Every entry should be duplicated verbatim, and no picture may appear in the copy.

TASK DATA: Begin

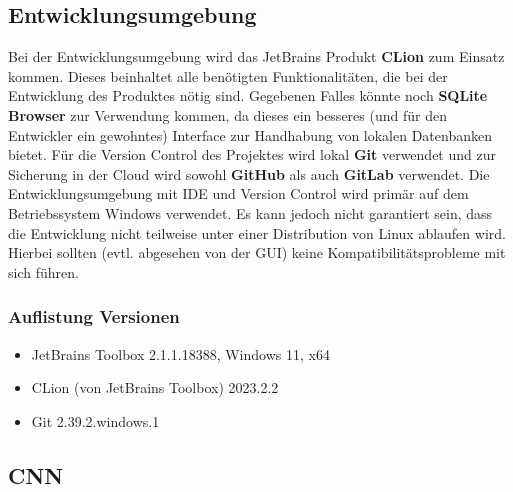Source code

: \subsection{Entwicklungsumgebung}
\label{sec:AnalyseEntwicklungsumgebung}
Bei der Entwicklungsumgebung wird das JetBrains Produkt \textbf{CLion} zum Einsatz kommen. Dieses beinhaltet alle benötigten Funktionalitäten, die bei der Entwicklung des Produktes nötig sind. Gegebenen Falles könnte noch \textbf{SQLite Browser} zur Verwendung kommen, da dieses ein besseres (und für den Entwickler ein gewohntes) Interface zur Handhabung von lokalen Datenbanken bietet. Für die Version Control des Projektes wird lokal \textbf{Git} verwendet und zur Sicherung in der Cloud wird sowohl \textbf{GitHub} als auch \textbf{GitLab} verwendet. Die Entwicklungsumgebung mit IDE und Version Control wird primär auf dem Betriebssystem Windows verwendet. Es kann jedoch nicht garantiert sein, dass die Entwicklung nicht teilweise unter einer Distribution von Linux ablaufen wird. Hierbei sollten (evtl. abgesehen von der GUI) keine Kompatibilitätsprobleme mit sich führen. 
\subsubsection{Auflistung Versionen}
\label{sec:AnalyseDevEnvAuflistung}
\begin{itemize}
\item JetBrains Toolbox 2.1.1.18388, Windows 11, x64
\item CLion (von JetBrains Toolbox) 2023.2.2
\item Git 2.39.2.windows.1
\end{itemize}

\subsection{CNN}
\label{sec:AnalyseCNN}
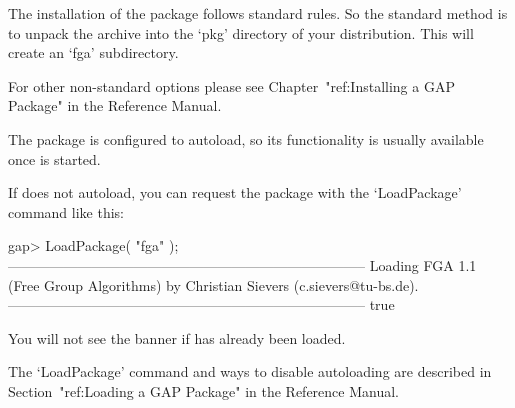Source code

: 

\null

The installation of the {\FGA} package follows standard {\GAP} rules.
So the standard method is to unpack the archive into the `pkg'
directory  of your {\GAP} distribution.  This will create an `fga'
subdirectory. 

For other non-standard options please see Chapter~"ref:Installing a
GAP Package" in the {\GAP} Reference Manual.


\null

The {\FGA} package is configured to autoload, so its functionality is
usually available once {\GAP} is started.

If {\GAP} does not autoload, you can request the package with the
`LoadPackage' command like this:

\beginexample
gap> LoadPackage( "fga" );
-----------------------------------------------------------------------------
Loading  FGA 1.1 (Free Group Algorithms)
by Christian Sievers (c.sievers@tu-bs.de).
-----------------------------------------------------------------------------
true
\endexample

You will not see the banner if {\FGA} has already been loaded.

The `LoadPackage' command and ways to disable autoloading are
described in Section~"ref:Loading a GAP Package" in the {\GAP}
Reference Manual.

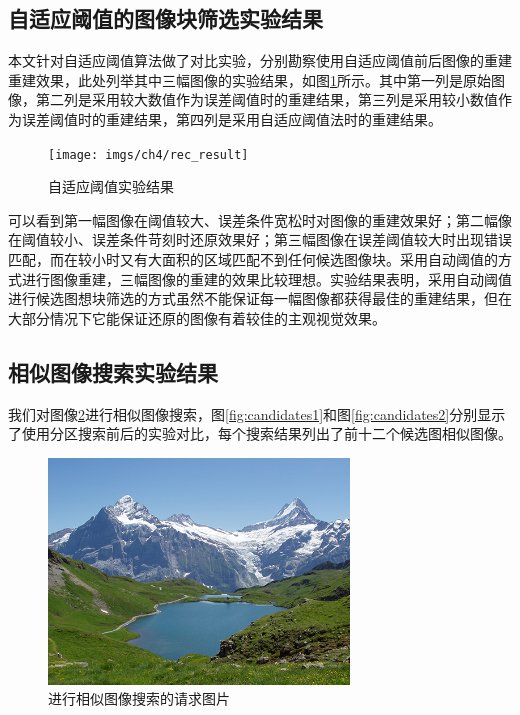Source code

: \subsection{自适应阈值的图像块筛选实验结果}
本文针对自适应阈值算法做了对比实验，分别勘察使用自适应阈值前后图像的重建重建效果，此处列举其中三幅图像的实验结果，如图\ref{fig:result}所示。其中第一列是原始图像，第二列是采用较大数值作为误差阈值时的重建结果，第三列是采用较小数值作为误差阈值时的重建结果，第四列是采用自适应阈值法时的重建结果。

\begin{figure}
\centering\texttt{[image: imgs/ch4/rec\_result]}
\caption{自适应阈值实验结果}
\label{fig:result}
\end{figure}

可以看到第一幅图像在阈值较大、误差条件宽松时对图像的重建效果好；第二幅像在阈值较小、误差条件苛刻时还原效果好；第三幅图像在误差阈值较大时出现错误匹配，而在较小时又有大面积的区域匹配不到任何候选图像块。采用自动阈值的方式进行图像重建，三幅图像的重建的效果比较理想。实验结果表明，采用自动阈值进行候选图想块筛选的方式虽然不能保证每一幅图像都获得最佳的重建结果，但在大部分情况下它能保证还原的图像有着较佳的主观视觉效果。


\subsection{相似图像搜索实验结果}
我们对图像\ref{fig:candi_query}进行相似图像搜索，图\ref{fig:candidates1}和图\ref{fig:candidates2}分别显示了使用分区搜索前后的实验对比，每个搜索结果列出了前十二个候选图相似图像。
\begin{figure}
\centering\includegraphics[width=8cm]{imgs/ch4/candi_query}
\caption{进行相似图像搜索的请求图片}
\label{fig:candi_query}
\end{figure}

TASK DATA: End

> [ANSWER TO THE EXERCISE]:
Source code

: \subsection{Entwicklungsumgebung}
\label{sec:AnalyseEntwicklungsumgebung}
Bei der Entwicklungsumgebung wird das JetBrains Produkt \textbf{CLion} zum Einsatz kommen. Dieses beinhaltet alle benötigten Funktionalitäten, die bei der Entwicklung des Produktes nötig sind. Gegebenen Falles könnte noch \textbf{SQLite Browser} zur Verwendung kommen, da dieses ein besseres (und für den Entwickler ein gewohntes) Interface zur Handhabung von lokalen Datenbanken bietet. Für die Version Control des Projektes wird lokal \textbf{Git} verwendet und zur Sicherung in der Cloud wird sowohl \textbf{GitHub} als auch \textbf{GitLab} verwendet. Die Entwicklungsumgebung mit IDE und Version Control wird primär auf dem Betriebssystem Windows verwendet. Es kann jedoch nicht garantiert sein, dass die Entwicklung nicht teilweise unter einer Distribution von Linux ablaufen wird. Hierbei sollten (evtl. abgesehen von der GUI) keine Kompatibilitätsprobleme mit sich führen. 
\subsubsection{Auflistung Versionen}
\label{sec:AnalyseDevEnvAuflistung}
\begin{itemize}
\item JetBrains Toolbox 2.1.1.18388, Windows 11, x64
\item CLion (von JetBrains Toolbox) 2023.2.2
\item Git 2.39.2.windows.1
\end{itemize}

\subsection{CNN}
\label{sec:AnalyseCNN}
Source code

: 

\null

The installation of the {\FGA} package follows standard {\GAP} rules.
So the standard method is to unpack the archive into the `pkg'
directory  of your {\GAP} distribution.  This will create an `fga'
subdirectory. 

For other non-standard options please see Chapter~"ref:Installing a
GAP Package" in the {\GAP} Reference Manual.


\null

The {\FGA} package is configured to autoload, so its functionality is
usually available once {\GAP} is started.

If {\GAP} does not autoload, you can request the package with the
`LoadPackage' command like this:

\beginexample
gap> LoadPackage( "fga" );
-----------------------------------------------------------------------------
Loading  FGA 1.1 (Free Group Algorithms)
by Christian Sievers (c.sievers@tu-bs.de).
-----------------------------------------------------------------------------
true
\endexample

You will not see the banner if {\FGA} has already been loaded.

The `LoadPackage' command and ways to disable autoloading are
described in Section~"ref:Loading a GAP Package" in the {\GAP}
Reference Manual.

Source code

: \subsection{自适应阈值的图像块筛选实验结果}
本文针对自适应阈值算法做了对比实验，分别勘察使用自适应阈值前后图像的重建重建效果，此处列举其中三幅图像的实验结果，如图\ref{fig:result}所示。其中第一列是原始图像，第二列是采用较大数值作为误差阈值时的重建结果，第三列是采用较小数值作为误差阈值时的重建结果，第四列是采用自适应阈值法时的重建结果。

\begin{figure}
\centering\texttt{[image: imgs/ch4/rec\_result]}
\caption{自适应阈值实验结果}
\label{fig:result}
\end{figure}

可以看到第一幅图像在阈值较大、误差条件宽松时对图像的重建效果好；第二幅像在阈值较小、误差条件苛刻时还原效果好；第三幅图像在误差阈值较大时出现错误匹配，而在较小时又有大面积的区域匹配不到任何候选图像块。采用自动阈值的方式进行图像重建，三幅图像的重建的效果比较理想。实验结果表明，采用自动阈值进行候选图想块筛选的方式虽然不能保证每一幅图像都获得最佳的重建结果，但在大部分情况下它能保证还原的图像有着较佳的主观视觉效果。


\subsection{相似图像搜索实验结果}
我们对图像\ref{fig:candi_query}进行相似图像搜索，图\ref{fig:candidates1}和图\ref{fig:candidates2}分别显示了使用分区搜索前后的实验对比，每个搜索结果列出了前十二个候选图相似图像。
\begin{figure}
\centering\includegraphics[width=8cm]{imgs/ch4/candi_query}
\caption{进行相似图像搜索的请求图片}
\label{fig:candi_query}
\end{figure}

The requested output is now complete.